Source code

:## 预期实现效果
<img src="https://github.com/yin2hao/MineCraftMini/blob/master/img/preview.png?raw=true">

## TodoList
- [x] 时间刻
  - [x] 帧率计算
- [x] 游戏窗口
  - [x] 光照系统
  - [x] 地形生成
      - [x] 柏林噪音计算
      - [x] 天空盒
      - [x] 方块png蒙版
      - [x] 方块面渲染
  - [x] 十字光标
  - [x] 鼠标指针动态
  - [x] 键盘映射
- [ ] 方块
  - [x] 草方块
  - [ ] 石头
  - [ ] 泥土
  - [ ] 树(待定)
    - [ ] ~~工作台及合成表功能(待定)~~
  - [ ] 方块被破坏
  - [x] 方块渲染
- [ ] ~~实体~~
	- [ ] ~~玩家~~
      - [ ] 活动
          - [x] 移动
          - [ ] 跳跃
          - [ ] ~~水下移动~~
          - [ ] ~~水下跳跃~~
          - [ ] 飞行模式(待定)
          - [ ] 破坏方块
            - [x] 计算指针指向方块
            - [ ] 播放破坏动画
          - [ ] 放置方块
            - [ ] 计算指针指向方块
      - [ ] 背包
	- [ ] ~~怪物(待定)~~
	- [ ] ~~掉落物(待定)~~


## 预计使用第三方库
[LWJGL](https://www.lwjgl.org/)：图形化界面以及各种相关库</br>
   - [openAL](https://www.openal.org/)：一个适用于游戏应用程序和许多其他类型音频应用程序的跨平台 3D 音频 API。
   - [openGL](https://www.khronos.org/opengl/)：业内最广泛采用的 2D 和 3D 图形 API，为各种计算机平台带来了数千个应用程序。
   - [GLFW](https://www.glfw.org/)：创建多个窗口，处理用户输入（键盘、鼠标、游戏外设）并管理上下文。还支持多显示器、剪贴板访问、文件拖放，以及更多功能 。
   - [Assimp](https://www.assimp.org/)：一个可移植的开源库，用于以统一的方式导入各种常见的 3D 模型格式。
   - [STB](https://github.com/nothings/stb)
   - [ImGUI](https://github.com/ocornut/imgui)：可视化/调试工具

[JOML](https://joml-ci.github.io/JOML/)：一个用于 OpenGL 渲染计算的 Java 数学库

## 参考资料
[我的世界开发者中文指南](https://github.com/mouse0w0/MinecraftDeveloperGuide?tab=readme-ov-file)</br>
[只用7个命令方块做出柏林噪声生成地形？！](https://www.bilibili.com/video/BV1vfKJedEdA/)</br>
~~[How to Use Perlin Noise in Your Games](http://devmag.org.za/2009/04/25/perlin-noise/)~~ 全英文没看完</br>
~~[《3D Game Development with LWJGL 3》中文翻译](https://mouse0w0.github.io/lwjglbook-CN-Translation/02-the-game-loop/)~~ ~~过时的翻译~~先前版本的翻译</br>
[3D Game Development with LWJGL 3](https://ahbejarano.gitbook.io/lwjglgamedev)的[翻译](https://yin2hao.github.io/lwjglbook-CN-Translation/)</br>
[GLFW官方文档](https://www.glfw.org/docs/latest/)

▶ _Problem requirements_:
Exact reproduction of every entry is needed.

▶ _Solution to the problem_:
Source code

:## 预期实现效果
<img src="https://github.com/yin2hao/MineCraftMini/blob/master/img/preview.png?raw=true">

## TodoList
- [x] 时间刻
  - [x] 帧率计算
- [x] 游戏窗口
  - [x] 光照系统
  - [x] 地形生成
      - [x] 柏林噪音计算
      - [x] 天空盒
      - [x] 方块png蒙版
      - [x] 方块面渲染
  - [x] 十字光标
  - [x] 鼠标指针动态
  - [x] 键盘映射
- [ ] 方块
  - [x] 草方块
  - [ ] 石头
  - [ ] 泥土
  - [ ] 树(待定)
    - [ ] ~~工作台及合成表功能(待定)~~
  - [ ] 方块被破坏
  - [x] 方块渲染
- [ ] ~~实体~~
	- [ ] ~~玩家~~
      - [ ] 活动
          - [x] 移动
          - [ ] 跳跃
          - [ ] ~~水下移动~~
          - [ ] ~~水下跳跃~~
          - [ ] 飞行模式(待定)
          - [ ] 破坏方块
            - [x] 计算指针指向方块
            - [ ] 播放破坏动画
          - [ ] 放置方块
            - [ ] 计算指针指向方块
      - [ ] 背包
	- [ ] ~~怪物(待定)~~
	- [ ] ~~掉落物(待定)~~


## 预计使用第三方库
[LWJGL](https://www.lwjgl.org/)：图形化界面以及各种相关库</br>
   - [openAL](https://www.openal.org/)：一个适用于游戏应用程序和许多其他类型音频应用程序的跨平台 3D 音频 API。
   - [openGL](https://www.khronos.org/opengl/)：业内最广泛采用的 2D 和 3D 图形 API，为各种计算机平台带来了数千个应用程序。
   - [GLFW](https://www.glfw.org/)：创建多个窗口，处理用户输入（键盘、鼠标、游戏外设）并管理上下文。还支持多显示器、剪贴板访问、文件拖放，以及更多功能 。
   - [Assimp](https://www.assimp.org/)：一个可移植的开源库，用于以统一的方式导入各种常见的 3D 模型格式。
   - [STB](https://github.com/nothings/stb)
   - [ImGUI](https://github.com/ocornut/imgui)：可视化/调试工具

[JOML](https://joml-ci.github.io/JOML/)：一个用于 OpenGL 渲染计算的 Java 数学库

## 参考资料
[我的世界开发者中文指南](https://github.com/mouse0w0/MinecraftDeveloperGuide?tab=readme-ov-file)</br>
[只用7个命令方块做出柏林噪声生成地形？！](https://www.bilibili.com/video/BV1vfKJedEdA/)</br>
~~[How to Use Perlin Noise in Your Games](http://devmag.org.za/2009/04/25/perlin-noise/)~~ 全英文没看完</br>
~~[《3D Game Development with LWJGL 3》中文翻译](https://mouse0w0.github.io/lwjglbook-CN-Translation/02-the-game-loop/)~~ ~~过时的翻译~~先前版本的翻译</br>
[3D Game Development with LWJGL 3](https://ahbejarano.gitbook.io/lwjglgamedev)的[翻译](https://yin2hao.github.io/lwjglbook-CN-Translation/)</br>
[GLFW官方文档](https://www.glfw.org/docs/latest/)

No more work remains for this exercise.